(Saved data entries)
<<<<

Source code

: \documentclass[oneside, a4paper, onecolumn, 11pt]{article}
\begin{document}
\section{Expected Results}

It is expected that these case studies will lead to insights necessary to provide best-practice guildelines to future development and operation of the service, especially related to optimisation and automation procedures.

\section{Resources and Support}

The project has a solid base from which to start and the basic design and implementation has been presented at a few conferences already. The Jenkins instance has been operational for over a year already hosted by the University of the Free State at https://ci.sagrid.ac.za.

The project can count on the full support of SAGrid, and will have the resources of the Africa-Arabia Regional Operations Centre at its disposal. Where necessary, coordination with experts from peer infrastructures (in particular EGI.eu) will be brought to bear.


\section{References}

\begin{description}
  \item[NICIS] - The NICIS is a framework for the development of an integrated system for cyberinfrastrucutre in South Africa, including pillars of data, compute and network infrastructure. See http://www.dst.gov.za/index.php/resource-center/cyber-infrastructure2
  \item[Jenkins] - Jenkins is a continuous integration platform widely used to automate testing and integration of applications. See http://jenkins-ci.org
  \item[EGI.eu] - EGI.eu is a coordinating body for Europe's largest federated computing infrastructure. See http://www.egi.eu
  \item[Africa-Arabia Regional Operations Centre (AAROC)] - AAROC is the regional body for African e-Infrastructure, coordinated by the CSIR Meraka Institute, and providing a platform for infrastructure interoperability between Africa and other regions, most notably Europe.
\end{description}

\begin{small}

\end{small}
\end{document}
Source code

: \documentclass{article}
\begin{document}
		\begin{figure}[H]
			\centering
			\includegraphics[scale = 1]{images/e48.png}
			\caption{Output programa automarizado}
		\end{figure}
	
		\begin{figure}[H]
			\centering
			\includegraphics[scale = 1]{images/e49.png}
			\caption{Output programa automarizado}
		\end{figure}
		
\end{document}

>>>>

• **WORK ITEM**
Reproduce each record above exactly, keeping every word as it stands.

• **YOUR SOLUTION**
Source code

: \documentclass[oneside, a4paper, onecolumn, 11pt]{article}
\begin{document}
\section{Expected Results}

It is expected that these case studies will lead to insights necessary to provide best-practice guildelines to future development and operation of the service, especially related to optimisation and automation procedures.

\section{Resources and Support}

The project has a solid base from which to start and the basic design and implementation has been presented at a few conferences already. The Jenkins instance has been operational for over a year already hosted by the University of the Free State at https://ci.sagrid.ac.za.

The project can count on the full support of SAGrid, and will have the resources of the Africa-Arabia Regional Operations Centre at its disposal. Where necessary, coordination with experts from peer infrastructures (in particular EGI.eu) will be brought to bear.


\section{References}

\begin{description}
  \item[NICIS] - The NICIS is a framework for the development of an integrated system for cyberinfrastrucutre in South Africa, including pillars of data, compute and network infrastructure. See http://www.dst.gov.za/index.php/resource-center/cyber-infrastructure2
  \item[Jenkins] - Jenkins is a continuous integration platform widely used to automate testing and integration of applications. See http://jenkins-ci.org
  \item[EGI.eu] - EGI.eu is a coordinating body for Europe's largest federated computing infrastructure. See http://www.egi.eu
  \item[Africa-Arabia Regional Operations Centre (AAROC)] - AAROC is the regional body for African e-Infrastructure, coordinated by the CSIR Meraka Institute, and providing a platform for infrastructure interoperability between Africa and other regions, most notably Europe.
\end{description}

\begin{small}

\end{small}
\end{document}
Source code

: \documentclass{article}
\begin{document}
		\begin{figure}[H]
			\centering
			\includegraphics[scale = 1]{images/e48.png}
			\caption{Output programa automarizado}
		\end{figure}
	
		\begin{figure}[H]
			\centering
			\includegraphics[scale = 1]{images/e49.png}
			\caption{Output programa automarizado}
		\end{figure}
		
\end{document}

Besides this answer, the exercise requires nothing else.